→ WHAT NEEDS TO BE DONE
Report every line of the listing below in which the string "pentaho" occurs.

──────────────────────────────

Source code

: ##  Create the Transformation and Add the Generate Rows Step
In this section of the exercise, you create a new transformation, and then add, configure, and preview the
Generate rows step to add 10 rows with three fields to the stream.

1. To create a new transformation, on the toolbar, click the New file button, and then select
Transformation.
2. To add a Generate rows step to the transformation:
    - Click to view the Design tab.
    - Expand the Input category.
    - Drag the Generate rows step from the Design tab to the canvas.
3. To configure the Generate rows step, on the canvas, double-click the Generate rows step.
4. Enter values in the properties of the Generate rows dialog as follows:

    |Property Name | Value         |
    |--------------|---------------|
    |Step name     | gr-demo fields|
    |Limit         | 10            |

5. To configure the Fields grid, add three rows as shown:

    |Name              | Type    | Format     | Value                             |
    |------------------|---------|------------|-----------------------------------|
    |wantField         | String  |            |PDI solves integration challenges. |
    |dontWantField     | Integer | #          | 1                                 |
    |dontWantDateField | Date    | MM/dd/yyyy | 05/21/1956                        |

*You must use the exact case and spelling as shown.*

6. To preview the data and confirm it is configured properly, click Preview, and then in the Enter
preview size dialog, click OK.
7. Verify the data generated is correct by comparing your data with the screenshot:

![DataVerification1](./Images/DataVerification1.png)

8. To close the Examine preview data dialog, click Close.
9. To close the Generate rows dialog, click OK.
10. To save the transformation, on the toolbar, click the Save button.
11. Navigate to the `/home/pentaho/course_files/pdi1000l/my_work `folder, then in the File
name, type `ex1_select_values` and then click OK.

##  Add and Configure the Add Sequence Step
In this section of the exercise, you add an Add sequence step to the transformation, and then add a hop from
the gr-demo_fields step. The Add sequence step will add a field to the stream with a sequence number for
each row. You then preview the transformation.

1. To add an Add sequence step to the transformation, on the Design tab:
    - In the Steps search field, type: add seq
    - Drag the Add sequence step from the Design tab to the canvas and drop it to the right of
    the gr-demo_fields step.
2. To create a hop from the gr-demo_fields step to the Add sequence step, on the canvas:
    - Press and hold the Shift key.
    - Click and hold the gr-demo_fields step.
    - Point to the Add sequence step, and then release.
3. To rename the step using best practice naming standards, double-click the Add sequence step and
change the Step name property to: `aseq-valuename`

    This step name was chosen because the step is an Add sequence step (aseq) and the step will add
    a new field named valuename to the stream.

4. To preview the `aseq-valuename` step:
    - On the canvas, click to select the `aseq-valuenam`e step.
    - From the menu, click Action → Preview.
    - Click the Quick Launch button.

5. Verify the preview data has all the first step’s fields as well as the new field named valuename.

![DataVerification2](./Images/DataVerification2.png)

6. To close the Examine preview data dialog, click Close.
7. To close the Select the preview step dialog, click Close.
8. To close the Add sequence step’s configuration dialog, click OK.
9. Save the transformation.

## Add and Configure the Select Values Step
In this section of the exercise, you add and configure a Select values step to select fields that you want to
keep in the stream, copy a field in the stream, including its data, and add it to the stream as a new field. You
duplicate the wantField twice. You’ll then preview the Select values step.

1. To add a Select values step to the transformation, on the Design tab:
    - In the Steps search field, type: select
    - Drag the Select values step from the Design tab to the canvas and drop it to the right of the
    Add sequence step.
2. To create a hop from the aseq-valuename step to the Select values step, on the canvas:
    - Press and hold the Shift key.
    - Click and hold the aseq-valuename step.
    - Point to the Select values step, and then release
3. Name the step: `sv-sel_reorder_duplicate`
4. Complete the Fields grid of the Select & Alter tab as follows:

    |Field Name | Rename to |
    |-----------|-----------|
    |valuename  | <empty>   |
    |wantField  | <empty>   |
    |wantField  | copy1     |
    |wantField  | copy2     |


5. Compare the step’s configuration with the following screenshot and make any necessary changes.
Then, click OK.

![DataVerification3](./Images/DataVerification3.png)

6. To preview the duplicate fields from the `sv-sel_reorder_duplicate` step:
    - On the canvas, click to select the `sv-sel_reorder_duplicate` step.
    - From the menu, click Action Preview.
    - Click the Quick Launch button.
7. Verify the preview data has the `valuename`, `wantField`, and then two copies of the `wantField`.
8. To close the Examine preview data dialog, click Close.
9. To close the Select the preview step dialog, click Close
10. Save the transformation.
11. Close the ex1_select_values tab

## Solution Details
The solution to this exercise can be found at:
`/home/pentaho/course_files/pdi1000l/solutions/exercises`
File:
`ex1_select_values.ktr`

──────────────────────────────

→ SOLUTION BELOW
11. Navigate to the `/home/pentaho/course_files/pdi1000l/my_work `folder, then in the File
`/home/pentaho/course_files/pdi1000l/solutions/exercises`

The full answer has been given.